Thursday, January 22, 2015

Eurozone QE - making a bad problem worse?

So after much gnashing of teeth the ECB has finally capitulated and is going to start buying government bonds from the market in a desperate attempt to be seen doing something useful. 
Of course they have swallowed the line that somehow this is going to increase bank lending across the continent and generate a 'wealth effect'. Of course it isn't because they have their causalities completely the wrong way around. 
However the string pushing will no doubt continue until morale improves.
But there is an 'interesting' artefact about to happen due to the way they are planning on structuring their purchases.…
3spoken
Eurozone QE - making a bad problem worse?
Neil Wilson

3 comments:

Matt Franko said...

Neil breaks down the distributional aspects of this form of fiscal drag (ie QE) based on the ECB capitalization and sovereign rates.... nice work Neil.....

sths said...

So 60 billion a month means 720 a year.

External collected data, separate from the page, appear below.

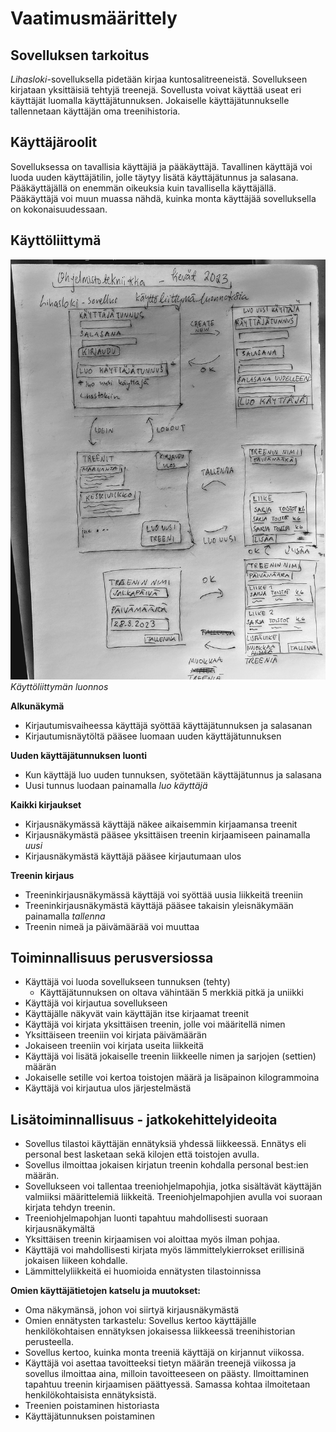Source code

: # Vaatimusmäärittely
## Sovelluksen tarkoitus

*Lihasloki*-sovelluksella pidetään kirjaa kuntosalitreeneistä. Sovellukseen kirjataan yksittäisiä tehtyjä treenejä. Sovellusta voivat käyttää useat eri käyttäjät luomalla käyttäjätunnuksen. Jokaiselle käyttäjätunnukselle tallennetaan käyttäjän oma treenihistoria.

## Käyttäjäroolit

Sovelluksessa on tavallisia käyttäjiä ja pääkäyttäjä. Tavallinen käyttäjä voi luoda uuden käyttäjätilin, jolle täytyy lisätä käyttäjätunnus ja salasana. Pääkäyttäjällä on enemmän oikeuksia kuin tavallisella käyttäjällä. Pääkäyttäjä voi muun muassa nähdä, kuinka monta käyttäjää sovelluksella on kokonaisuudessaan.

## Käyttöliittymä
  
 
![](./kuvat/kayttoliittyma-luonnoksia.jpg)  
*Käyttöliittymän luonnos*

**Alkunäkymä**
- Kirjautumisvaiheessa käyttäjä syöttää käyttäjätunnuksen ja salasanan
- Kirjautumisnäytöltä pääsee luomaan uuden käyttäjätunnuksen

**Uuden käyttäjätunnuksen luonti**
- Kun käyttäjä luo uuden tunnuksen, syötetään käyttäjätunnus ja salasana 
- Uusi tunnus luodaan painamalla *luo käyttäjä*

**Kaikki kirjaukset**
- Kirjausnäkymässä käyttäjä näkee aikaisemmin kirjaamansa treenit
- Kirjausnäkymästä pääsee yksittäisen treenin kirjaamiseen painamalla *uusi*
- Kirjausnäkymästä käyttäjä pääsee kirjautumaan ulos

**Treenin kirjaus**
- Treeninkirjausnäkymässä käyttäjä voi syöttää uusia liikkeitä treeniin
- Treeninkirjausnäkymästä käyttäjä pääsee takaisin yleisnäkymään painamalla *tallenna*
- Treenin nimeä ja päivämäärää voi muuttaa


## Toiminnallisuus perusversiossa
- Käyttäjä voi luoda sovellukseen tunnuksen (tehty)
  - Käyttäjätunnuksen on oltava vähintään 5 merkkiä pitkä ja uniikki
- Käyttäjä voi kirjautua sovellukseen
- Käyttäjälle näkyvät vain käyttäjän itse kirjaamat treenit
- Käyttäjä voi kirjata yksittäisen treenin, jolle voi määritellä nimen
- Yksittäiseen treeniin voi kirjata päivämäärän
- Jokaiseen treeniin voi kirjata useita liikkeitä
- Käyttäjä voi lisätä jokaiselle treenin liikkeelle nimen ja sarjojen (settien) määrän
- Jokaiselle setille voi kertoa toistojen määrä ja lisäpainon kilogrammoina
- Käyttäjä voi kirjautua ulos järjestelmästä

## Lisätoiminnallisuus - jatkokehittelyideoita
- Sovellus tilastoi käyttäjän ennätyksiä yhdessä liikkeessä. Ennätys eli personal best lasketaan sekä kilojen että toistojen avulla.
- Sovellus ilmoittaa jokaisen kirjatun treenin kohdalla personal best:ien määrän. 
- Sovellukseen voi tallentaa treeniohjelmapohjia, jotka sisältävät käyttäjän valmiiksi määrittelemiä liikkeitä. Treeniohjelmapohjien avulla voi suoraan kirjata tehdyn treenin. 
- Treeniohjelmapohjan luonti tapahtuu mahdollisesti suoraan kirjausnäkymältä
- Yksittäisen treenin kirjaamisen voi aloittaa myös ilman pohjaa.
- Käyttäjä voi mahdollisesti kirjata myös lämmittelykierrokset erillisinä jokaisen liikeen kohdalle.
- Lämmittelyliikkeitä ei huomioida ennätysten tilastoinnissa

**Omien käyttäjätietojen katselu ja muutokset:**
- Oma näkymänsä, johon voi siirtyä kirjausnäkymästä
- Omien ennätysten tarkastelu: Sovellus kertoo käyttäjälle henkilökohtaisen ennätyksen jokaisessa liikkeessä treenihistorian perusteella.  
- Sovellus kertoo, kuinka monta treeniä käyttäjä on kirjannut viikossa.
- Käyttäjä voi asettaa tavoitteeksi tietyn määrän treenejä viikossa ja sovellus ilmoittaa aina, milloin tavoitteeseen on päästy. Ilmoittaminen tapahtuu treenin kirjaamisen päättyessä. Samassa kohtaa ilmoitetaan henkilökohtaisista ennätyksistä.
- Treenien poistaminen historiasta
- Käyttäjätunnuksen poistaminen
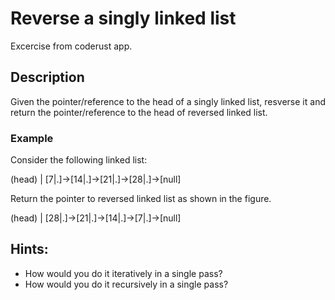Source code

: # Reverse a singly linked list

Excercise from coderust app.

## Description
Given the pointer/reference to the head of a singly linked list, resverse it and return the pointer/reference to the head of reversed linked list.

### Example

 Consider the following linked list:

 (head)
   |
  [7|.]->[14|.]->[21|.]->[28|.]->[null]

 Return the pointer to reversed linked list as shown in the figure.

 (head)
   |
  [28|.]->[21|.]->[14|.]->[7|.]->[null]

## Hints:
* How would you do it iteratively in a single pass?
* How would you do it recursively in a single pass?

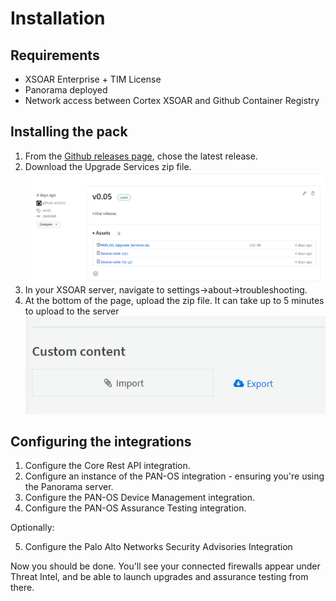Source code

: # Installation

## Requirements

 * XSOAR Enterprise + TIM License
 * Panorama deployed
 * Network access between Cortex XSOAR and Github Container Registry

## Installing the pack

1. From the [Github releases page](https://github.com/PaloAltoNetworks/xsoar-panos-upgrade-automation/releases), chose the latest release.
2. Download the Upgrade Services zip file.
![releases](assets/releases.png)
3. In your XSOAR server, navigate to settings->about->troubleshooting.
4. At the bottom of the page, upload the zip file. It can take up to 5 minutes to upload to the server
![Custom Content](assets/custom_content_upload.png)

## Configuring the integrations

1. Configure the Core Rest API integration.
2. Configure an instance of the PAN-OS integration - ensuring you're using the Panorama server.
3. Configure the PAN-OS Device Management integration.
4. Configure the PAN-OS Assurance Testing integration.

Optionally:

5. Configure the Palo Alto Networks Security Advisories Integration

Now you should be done. You'll see your connected firewalls appear under Threat Intel, and be able to launch upgrades
and assurance testing from there.
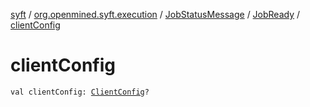 [syft](../../../index.md) / [org.openmined.syft.execution](../../index.md) / [JobStatusMessage](../index.md) / [JobReady](index.md) / [clientConfig](./client-config.md)

# clientConfig

`val clientConfig: `[`ClientConfig`](../../../org.openmined.syft.networking.datamodels/-client-config/index.md)`?`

ECB capital subscription for Germany is 18% and Greece 2%.

So Germany will get 130 billion and Greece will get 14.4 Billion.

German 10 year interest rate is 0.54% which means they will pay ECB 702 million.

Greece 10 year interest rate is 9.22% which means they will pay ECB 1.3 billion.


Sorry if this is a dumb question but is this what Neil is saying?

NeilW said...

All the NCBs have to buy bonds in proportion as far as I can tell from the limited amount of data the ECB is putting out.

So that means it is the same as if the ECB had bought the whole amount.

The income the ECB gets from Greece is proportionally more than from Germany for the set amount of money deployed in that area.

What they should have done is targeted the German rate for the 10 year bond across the Eurozone and bought all the others to force the rates to harmonise. That would mean Germany sells mostly to private sellers and everybody else sells proportionally to the ECB.

But they're still reading from the monetarist bible, so don't get it yet.